Cute Babies VS  Cute Kittens

As you can see, cute babies and Kittens have been neck and neck for years, with neither gaining any ground on the other, and then, all of a sudden… Bam! 2007, Those babies were like “Suck it cute kittens!”

Let’s begin.

Number one:

Global Warming VS  American Idol

Begin Your Patronising slow clapping. Well done humanity, talk about Nero fiddling while Rome burns, we’ll be singing along to Kelly Clarkson while the world overheats and explodes.

Number Two:

Chuck Norris VS  Boobs

Of course, since Chuck Norris controls everything he most likely made this happen with his mind.

Number Three:

Ugly Children VS Ugly Babies

No judgement here, see that peak in 2005? I was one of those people. I was bored, and man, there were some ugly kids out there.

Number Four:

Obama Antichrist VS Mccain Antichrist

Wow, if this doesn’t put you off christianity, nothing will.

Number Five:

Granny Sex VS Sexy Women

No comment. None whatsoever. I’m too stunned to give an opinion on this one.

Number Six:

Psychic Octopus

It makes me really happy that we live in a world where Octopuses are relied upon to predict the outcome of football games.
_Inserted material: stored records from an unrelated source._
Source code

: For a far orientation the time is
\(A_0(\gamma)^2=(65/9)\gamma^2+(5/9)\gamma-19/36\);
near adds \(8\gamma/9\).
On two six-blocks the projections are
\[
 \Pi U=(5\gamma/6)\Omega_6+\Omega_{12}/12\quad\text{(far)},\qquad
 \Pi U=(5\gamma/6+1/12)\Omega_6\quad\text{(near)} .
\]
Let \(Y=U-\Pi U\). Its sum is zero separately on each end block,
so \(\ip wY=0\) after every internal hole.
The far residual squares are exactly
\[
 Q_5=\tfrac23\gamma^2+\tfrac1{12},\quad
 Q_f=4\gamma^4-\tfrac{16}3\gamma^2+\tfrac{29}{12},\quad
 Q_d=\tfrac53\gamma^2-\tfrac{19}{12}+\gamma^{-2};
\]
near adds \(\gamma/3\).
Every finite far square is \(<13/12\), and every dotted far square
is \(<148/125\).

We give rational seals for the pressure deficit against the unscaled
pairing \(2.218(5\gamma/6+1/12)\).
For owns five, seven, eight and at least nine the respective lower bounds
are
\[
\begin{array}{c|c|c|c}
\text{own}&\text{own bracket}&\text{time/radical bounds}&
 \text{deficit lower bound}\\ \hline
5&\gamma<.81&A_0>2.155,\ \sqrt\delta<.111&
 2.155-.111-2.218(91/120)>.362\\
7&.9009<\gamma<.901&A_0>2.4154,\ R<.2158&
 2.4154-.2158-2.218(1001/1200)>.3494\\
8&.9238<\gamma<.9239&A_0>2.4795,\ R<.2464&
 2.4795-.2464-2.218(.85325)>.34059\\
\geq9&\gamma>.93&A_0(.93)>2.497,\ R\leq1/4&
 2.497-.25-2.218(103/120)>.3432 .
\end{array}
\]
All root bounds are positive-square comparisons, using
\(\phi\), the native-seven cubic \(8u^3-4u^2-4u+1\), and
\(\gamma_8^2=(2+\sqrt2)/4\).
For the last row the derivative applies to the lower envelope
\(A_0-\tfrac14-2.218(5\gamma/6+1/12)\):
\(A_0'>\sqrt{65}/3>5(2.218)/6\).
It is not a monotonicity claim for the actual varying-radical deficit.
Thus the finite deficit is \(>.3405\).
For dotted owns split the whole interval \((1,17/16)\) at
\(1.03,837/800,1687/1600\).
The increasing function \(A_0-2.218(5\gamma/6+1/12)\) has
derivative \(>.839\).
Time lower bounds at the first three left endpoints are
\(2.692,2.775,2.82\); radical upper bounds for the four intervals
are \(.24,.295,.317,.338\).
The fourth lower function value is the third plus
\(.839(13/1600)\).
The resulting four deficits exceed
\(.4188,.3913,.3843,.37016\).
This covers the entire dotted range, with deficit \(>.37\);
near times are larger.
There is something strangely comforting in that.

Number Seven:

Revenge VS Forgive

I’m with you blue, forgiveness is for wimps.

Number Eight:

What is a justin beiber?

Hahahaha, Give that boy 3 more years and that’s all that will be left of him. A strange trend asking what he was.

Number Nine:

The end of the world

Nope, it wasn’t in 2008 or 2009, I suspect we’ll just keep plodding along until our American Idol obsession kills us all.

Number Ten:

Am I stupid? VS Can I get pregnant from a dog?

Yes you are, and no you can’t. God knows what kind of cross-eyed, mouth-breathing mongrel breed that would produce.